EXERCISE AIM ::
Show each line of the data below that has the string "root" in it.

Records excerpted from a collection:
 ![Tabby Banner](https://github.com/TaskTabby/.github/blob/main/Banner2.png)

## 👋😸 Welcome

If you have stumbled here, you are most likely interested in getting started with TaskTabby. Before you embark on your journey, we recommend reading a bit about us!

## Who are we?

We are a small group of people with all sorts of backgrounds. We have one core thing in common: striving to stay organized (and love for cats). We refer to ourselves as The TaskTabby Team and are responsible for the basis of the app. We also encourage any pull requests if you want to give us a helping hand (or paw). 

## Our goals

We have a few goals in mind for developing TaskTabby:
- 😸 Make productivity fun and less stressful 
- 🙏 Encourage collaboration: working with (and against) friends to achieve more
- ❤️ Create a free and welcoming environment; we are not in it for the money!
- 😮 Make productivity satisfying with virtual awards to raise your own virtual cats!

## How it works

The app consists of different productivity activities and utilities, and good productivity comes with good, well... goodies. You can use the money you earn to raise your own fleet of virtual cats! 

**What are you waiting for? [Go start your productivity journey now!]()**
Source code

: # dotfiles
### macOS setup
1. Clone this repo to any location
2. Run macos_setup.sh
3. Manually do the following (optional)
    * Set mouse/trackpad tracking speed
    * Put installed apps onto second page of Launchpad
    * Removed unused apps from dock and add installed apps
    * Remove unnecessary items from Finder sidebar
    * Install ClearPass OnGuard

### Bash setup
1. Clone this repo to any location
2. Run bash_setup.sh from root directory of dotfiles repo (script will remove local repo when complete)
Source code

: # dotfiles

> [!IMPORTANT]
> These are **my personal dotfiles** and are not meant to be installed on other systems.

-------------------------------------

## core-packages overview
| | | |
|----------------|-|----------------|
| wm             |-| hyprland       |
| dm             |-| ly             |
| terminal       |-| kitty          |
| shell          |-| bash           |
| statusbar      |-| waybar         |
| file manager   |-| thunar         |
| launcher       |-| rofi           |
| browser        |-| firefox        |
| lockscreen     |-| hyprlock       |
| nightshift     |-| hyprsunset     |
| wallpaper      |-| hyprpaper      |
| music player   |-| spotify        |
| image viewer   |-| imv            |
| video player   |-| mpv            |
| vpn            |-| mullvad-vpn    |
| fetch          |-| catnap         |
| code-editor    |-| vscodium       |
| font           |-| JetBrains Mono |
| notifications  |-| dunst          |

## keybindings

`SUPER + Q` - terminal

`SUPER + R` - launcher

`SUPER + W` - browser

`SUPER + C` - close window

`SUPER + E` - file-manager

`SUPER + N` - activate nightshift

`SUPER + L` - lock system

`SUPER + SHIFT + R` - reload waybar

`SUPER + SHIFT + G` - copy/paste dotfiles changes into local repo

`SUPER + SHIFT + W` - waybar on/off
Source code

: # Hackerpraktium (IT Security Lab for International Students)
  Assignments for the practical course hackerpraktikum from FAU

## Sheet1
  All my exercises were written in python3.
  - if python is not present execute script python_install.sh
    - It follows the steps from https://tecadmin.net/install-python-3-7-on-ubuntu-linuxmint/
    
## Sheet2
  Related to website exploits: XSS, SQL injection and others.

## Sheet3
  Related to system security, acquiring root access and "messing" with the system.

ANSWER TO THIS EXERCISE ::
2. Run bash_setup.sh from root directory of dotfiles repo (script will remove local repo when complete)
  Related to system security, acquiring root access and "messing" with the system.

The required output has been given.